## What you are asked to do
Every line below that contains the word "insect" must be copied.

Data items:
....................

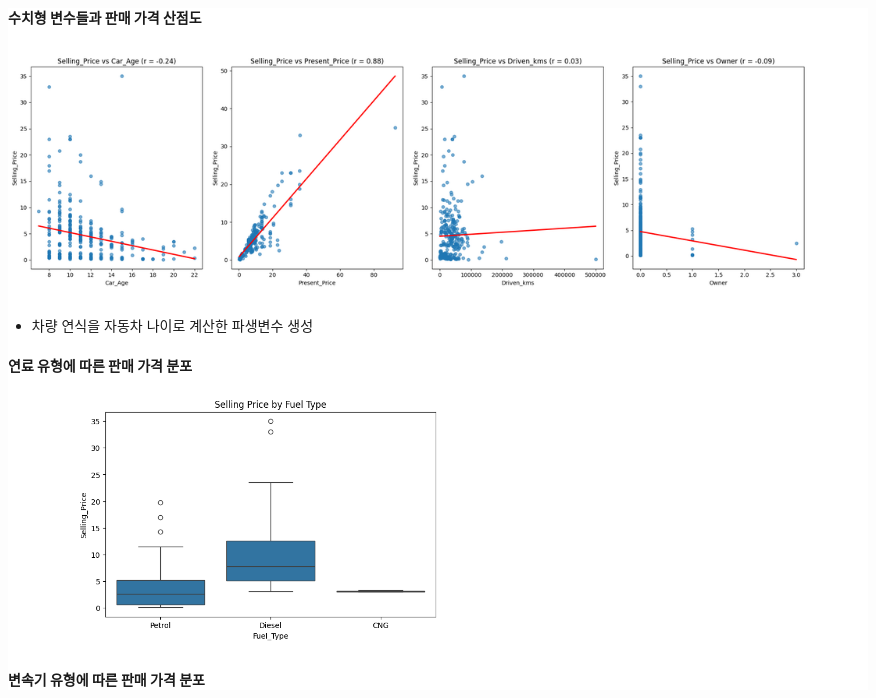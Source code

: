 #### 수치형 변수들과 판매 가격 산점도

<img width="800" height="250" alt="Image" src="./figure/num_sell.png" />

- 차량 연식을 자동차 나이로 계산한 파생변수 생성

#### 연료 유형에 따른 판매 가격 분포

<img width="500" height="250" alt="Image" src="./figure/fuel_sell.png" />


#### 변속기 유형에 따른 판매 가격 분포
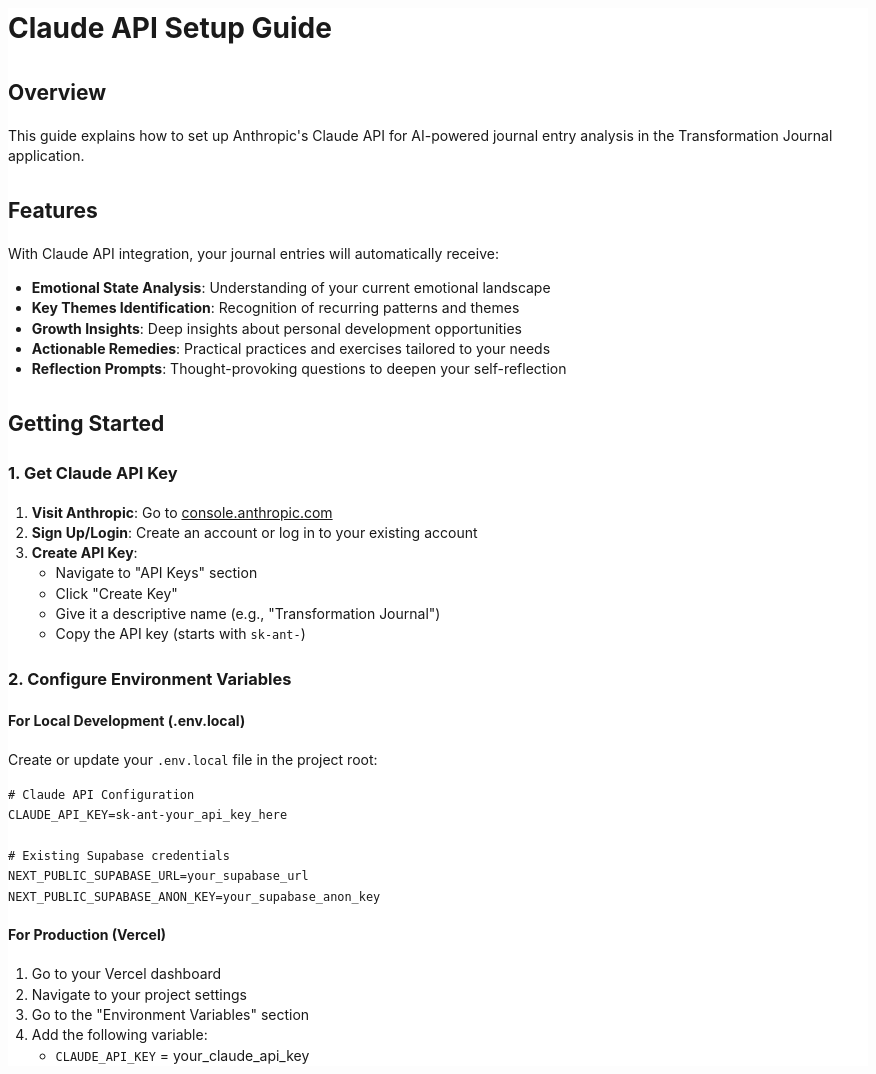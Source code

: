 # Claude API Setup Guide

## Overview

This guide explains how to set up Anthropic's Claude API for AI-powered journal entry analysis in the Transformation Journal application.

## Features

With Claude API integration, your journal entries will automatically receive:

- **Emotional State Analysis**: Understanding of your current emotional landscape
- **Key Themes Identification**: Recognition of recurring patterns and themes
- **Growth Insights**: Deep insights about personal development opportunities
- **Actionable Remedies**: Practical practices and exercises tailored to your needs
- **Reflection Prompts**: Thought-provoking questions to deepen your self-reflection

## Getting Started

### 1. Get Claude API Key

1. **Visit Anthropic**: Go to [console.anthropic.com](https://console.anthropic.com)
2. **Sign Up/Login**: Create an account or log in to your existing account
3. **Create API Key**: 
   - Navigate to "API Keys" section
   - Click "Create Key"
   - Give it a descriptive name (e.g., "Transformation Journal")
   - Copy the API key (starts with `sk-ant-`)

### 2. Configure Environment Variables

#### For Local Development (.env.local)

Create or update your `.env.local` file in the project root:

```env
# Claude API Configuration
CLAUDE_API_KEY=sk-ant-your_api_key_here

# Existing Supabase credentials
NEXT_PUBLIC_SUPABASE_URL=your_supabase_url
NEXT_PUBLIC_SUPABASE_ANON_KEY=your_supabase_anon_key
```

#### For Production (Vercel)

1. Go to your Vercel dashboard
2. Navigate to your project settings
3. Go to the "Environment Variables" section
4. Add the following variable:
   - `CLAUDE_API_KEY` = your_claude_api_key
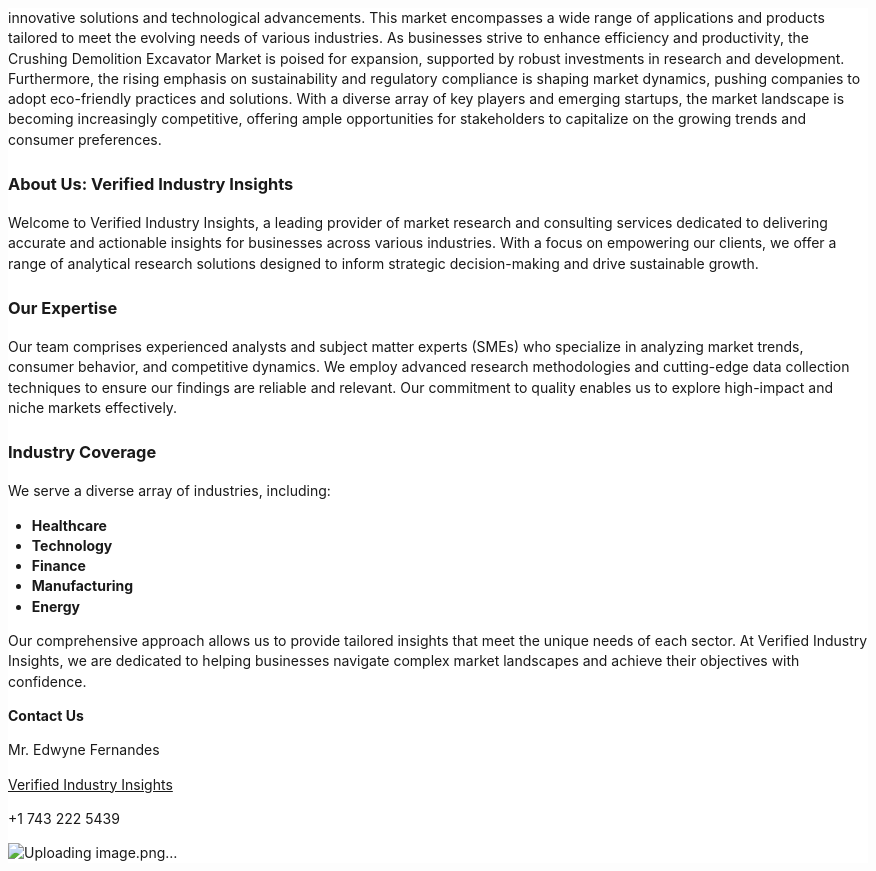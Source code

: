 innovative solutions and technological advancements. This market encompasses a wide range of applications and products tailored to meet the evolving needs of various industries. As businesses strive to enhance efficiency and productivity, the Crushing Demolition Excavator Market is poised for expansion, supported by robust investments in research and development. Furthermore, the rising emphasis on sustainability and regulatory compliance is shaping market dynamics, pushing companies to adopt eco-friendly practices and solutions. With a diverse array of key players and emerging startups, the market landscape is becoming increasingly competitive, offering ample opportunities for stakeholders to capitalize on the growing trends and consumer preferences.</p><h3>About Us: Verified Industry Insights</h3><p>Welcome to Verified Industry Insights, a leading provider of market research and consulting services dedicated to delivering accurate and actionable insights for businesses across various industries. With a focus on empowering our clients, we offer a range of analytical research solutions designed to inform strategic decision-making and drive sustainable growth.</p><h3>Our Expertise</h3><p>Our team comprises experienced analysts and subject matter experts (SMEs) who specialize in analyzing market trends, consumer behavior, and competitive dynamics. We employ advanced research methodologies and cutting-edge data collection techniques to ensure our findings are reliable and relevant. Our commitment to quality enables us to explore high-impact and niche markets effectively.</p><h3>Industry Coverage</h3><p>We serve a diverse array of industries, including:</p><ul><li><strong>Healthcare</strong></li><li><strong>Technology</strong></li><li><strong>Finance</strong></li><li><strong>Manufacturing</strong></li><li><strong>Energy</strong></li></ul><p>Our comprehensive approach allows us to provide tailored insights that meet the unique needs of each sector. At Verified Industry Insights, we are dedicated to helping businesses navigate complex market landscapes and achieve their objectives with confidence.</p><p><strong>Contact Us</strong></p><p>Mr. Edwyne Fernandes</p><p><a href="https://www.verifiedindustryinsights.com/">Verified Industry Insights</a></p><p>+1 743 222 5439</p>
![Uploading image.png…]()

....................

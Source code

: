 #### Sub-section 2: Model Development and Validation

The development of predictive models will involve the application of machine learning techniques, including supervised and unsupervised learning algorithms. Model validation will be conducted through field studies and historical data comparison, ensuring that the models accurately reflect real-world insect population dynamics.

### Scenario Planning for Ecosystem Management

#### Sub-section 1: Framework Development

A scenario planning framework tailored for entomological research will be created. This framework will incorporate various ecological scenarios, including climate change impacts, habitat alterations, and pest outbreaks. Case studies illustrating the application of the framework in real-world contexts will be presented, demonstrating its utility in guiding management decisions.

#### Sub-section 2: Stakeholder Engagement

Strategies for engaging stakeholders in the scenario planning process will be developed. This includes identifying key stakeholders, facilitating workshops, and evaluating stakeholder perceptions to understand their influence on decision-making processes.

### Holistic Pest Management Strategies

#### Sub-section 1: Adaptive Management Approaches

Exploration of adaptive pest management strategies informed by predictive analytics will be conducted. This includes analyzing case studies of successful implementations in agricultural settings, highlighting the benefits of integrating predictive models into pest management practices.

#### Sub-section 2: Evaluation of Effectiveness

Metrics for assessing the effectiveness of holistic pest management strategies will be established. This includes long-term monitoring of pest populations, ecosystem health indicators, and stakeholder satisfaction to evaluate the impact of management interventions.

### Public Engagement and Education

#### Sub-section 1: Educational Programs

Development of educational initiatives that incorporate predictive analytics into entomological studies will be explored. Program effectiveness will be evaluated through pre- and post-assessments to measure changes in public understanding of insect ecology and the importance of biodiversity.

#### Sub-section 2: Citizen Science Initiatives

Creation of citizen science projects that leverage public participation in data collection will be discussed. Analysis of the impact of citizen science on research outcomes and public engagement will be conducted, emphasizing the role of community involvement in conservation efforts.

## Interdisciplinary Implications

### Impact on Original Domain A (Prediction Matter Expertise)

....................

## Solution
The development of predictive models will involve the application of machine learning techniques, including supervised and unsupervised learning algorithms. Model validation will be conducted through field studies and historical data comparison, ensuring that the models accurately reflect real-world insect population dynamics.
Development of educational initiatives that incorporate predictive analytics into entomological studies will be explored. Program effectiveness will be evaluated through pre- and post-assessments to measure changes in public understanding of insect ecology and the importance of biodiversity.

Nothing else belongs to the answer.